*** Provided data ***

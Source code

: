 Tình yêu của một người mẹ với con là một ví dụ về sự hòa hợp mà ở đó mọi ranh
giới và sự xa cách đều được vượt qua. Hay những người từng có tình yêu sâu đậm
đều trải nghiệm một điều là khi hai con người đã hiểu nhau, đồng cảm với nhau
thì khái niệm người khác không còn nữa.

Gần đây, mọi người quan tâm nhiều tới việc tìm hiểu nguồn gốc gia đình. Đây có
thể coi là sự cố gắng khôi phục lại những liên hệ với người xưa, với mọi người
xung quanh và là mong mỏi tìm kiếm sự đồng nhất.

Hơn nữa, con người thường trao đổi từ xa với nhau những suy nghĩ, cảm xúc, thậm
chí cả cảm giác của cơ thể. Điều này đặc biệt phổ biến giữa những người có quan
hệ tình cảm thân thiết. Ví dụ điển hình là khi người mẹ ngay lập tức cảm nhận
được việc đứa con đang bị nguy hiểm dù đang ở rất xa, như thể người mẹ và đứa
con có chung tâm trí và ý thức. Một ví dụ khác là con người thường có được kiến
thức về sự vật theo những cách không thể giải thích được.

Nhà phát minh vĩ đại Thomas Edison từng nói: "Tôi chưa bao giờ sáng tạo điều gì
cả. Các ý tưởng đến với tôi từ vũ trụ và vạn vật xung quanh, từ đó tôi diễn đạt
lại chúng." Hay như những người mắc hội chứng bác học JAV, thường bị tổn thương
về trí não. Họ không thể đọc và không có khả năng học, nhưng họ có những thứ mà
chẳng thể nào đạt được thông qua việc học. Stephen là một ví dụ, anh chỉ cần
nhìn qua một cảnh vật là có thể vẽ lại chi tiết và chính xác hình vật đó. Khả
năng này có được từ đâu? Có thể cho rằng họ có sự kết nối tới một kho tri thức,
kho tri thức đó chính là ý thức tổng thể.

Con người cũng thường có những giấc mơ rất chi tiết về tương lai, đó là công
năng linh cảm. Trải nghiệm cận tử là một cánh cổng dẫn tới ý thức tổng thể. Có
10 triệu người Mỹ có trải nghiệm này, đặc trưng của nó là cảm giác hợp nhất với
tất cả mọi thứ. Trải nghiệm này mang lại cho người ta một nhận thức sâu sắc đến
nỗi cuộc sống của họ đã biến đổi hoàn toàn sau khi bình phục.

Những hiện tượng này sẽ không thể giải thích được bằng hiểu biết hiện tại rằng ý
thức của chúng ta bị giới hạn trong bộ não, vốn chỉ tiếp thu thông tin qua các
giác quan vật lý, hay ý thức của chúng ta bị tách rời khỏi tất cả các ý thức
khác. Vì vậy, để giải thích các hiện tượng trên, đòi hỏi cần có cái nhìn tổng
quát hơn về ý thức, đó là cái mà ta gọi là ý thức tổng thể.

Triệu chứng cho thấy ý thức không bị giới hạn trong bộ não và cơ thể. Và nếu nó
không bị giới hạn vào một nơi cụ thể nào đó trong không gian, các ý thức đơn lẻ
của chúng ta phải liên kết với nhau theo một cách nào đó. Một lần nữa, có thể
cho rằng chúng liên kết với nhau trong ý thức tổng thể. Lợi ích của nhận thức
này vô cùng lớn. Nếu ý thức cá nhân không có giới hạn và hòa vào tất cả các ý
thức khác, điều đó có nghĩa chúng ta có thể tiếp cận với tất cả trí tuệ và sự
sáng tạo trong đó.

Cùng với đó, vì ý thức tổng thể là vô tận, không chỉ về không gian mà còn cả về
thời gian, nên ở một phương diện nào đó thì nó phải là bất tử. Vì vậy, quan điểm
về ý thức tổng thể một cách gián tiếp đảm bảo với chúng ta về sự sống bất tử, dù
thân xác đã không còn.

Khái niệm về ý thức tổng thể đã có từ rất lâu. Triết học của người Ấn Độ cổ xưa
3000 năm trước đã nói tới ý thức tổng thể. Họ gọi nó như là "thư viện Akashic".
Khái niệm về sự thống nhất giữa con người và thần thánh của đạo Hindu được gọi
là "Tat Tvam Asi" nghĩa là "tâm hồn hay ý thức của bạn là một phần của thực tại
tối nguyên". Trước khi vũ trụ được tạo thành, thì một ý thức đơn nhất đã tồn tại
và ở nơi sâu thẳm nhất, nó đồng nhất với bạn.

*** End of Provided data ***
*** Provided data ***

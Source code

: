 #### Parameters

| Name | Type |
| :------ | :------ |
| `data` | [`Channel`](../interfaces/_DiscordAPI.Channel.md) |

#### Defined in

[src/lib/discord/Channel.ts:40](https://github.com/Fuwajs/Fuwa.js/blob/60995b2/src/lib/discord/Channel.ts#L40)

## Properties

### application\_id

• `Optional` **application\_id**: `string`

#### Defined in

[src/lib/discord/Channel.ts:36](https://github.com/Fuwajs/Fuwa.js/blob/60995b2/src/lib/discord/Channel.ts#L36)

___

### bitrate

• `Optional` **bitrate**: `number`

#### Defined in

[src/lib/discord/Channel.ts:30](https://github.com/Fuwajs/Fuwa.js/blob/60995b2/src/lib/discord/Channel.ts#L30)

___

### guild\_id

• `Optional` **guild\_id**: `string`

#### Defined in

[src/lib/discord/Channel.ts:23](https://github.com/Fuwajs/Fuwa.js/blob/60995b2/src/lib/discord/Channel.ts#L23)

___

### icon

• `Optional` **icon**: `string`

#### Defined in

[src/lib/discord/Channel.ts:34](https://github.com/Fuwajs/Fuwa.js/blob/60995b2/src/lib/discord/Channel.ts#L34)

*** End of Provided data ***

**Task brief**
Tally the lines in the records above that hold the word "không", and give only that number.

**Problem solution**
9